欧州連合(EU)の欧州委員会は15日、ドイツなど加盟15カ国が水素分野の開発プロジェクト合わせて41件に補助金を交付することを承認した。各国は「欧州の共通利益に適合する重要プロジェクト(IPCEI)」の枠組みで助成を行う。水素プロジェクトが同枠組みで公的支援を受けるのは初めて。欧州の脱炭素化と、ロシア産化石燃料依存からの脱却につながると期待されている。
計35社が行う41件のプロジェクトに公的支援を行うことが承認された。支援総額は最大54億ユーロ。ドイツでは◇ボッシュが進めている、定置利用を想定した固体酸化物形燃料電池の研究プロジェクト「ボッシュパワーユニッツ」◇アルカリ水電解装置と固体酸化物形電解セル(SOEC)水電解装置の量産に向けてサンファイヤーが取り組むプロジェクト「サンファイヤー1500」◇ダイムラーが進める燃料電池セルベースのトラック用ドライブトレインプロジェクト「ペガサス」◇独仏資本のEKPOフューエルセル・テクノロジーが進める次世代燃料電池セルスタックモジュールの開発・商業化プロジェクト「ネクストジェンHDスタック」――の4件が認められた。

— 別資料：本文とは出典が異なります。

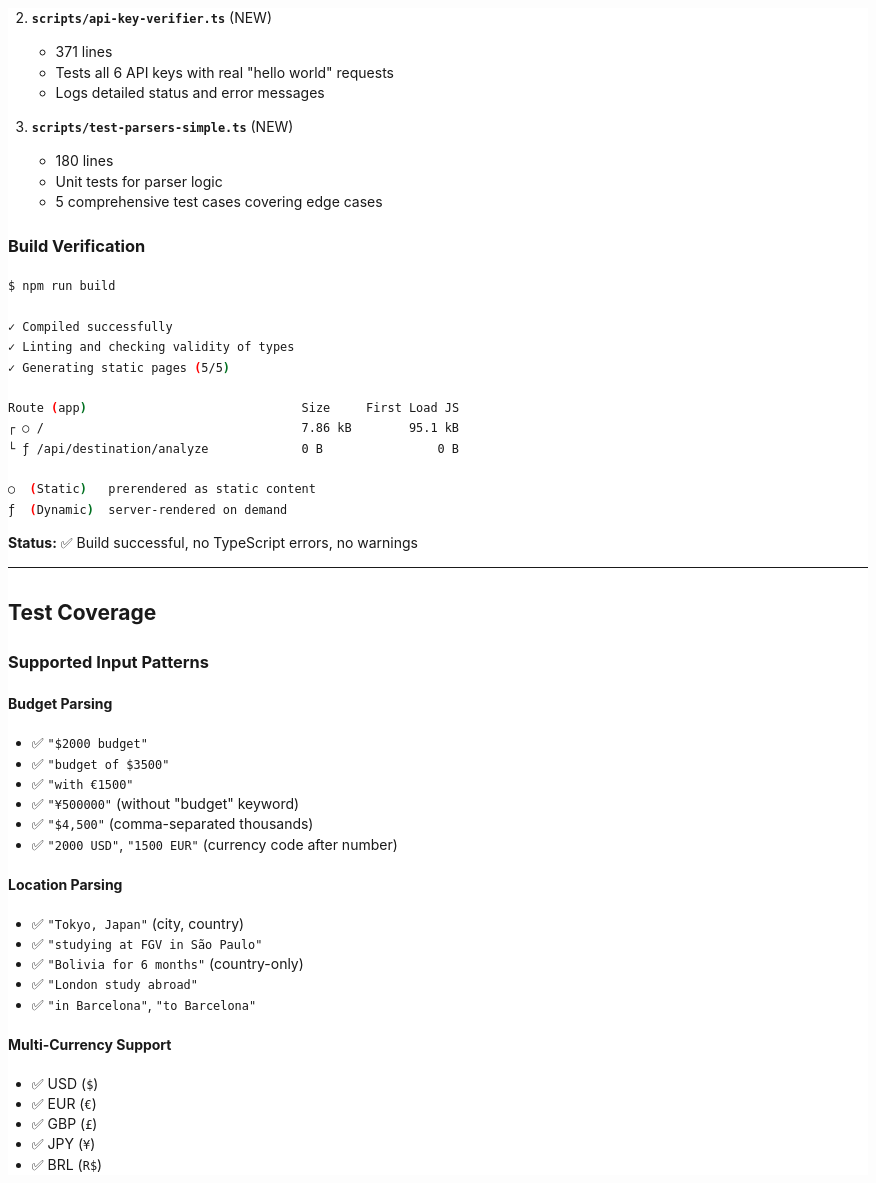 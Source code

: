 2. **`scripts/api-key-verifier.ts`** (NEW)
   - 371 lines
   - Tests all 6 API keys with real "hello world" requests
   - Logs detailed status and error messages

3. **`scripts/test-parsers-simple.ts`** (NEW)
   - 180 lines
   - Unit tests for parser logic
   - 5 comprehensive test cases covering edge cases

### Build Verification

```bash
$ npm run build

✓ Compiled successfully
✓ Linting and checking validity of types
✓ Generating static pages (5/5)

Route (app)                              Size     First Load JS
┌ ○ /                                    7.86 kB        95.1 kB
└ ƒ /api/destination/analyze             0 B                0 B

○  (Static)   prerendered as static content
ƒ  (Dynamic)  server-rendered on demand
```

**Status:** ✅ Build successful, no TypeScript errors, no warnings

---

## Test Coverage

### Supported Input Patterns

#### Budget Parsing
- ✅ `"$2000 budget"`
- ✅ `"budget of $3500"`
- ✅ `"with €1500"`
- ✅ `"¥500000"` (without "budget" keyword)
- ✅ `"$4,500"` (comma-separated thousands)
- ✅ `"2000 USD"`, `"1500 EUR"` (currency code after number)

#### Location Parsing
- ✅ `"Tokyo, Japan"` (city, country)
- ✅ `"studying at FGV in São Paulo"`
- ✅ `"Bolivia for 6 months"` (country-only)
- ✅ `"London study abroad"`
- ✅ `"in Barcelona"`, `"to Barcelona"`

#### Multi-Currency Support
- ✅ USD (`$`)
- ✅ EUR (`€`)
- ✅ GBP (`£`)
- ✅ JPY (`¥`)
- ✅ BRL (`R$`)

EUでは企業間の公正な競争環境を保つため、補助金が厳しく規制されている。ただ、EUの政策目標に合致するものの、公的支援なしでは実現が難しい分野のプロジェクトに関してはIPCEIの枠組みで例外的に規制が緩和されている。IPCEIはすでに電池、マイクロエレクトロニクス、インフラの3分野で適用された。水素は4分野目となる。欧州委は今回承認したプロジェクトで88億ユーロの民間投資を促進できるとみている。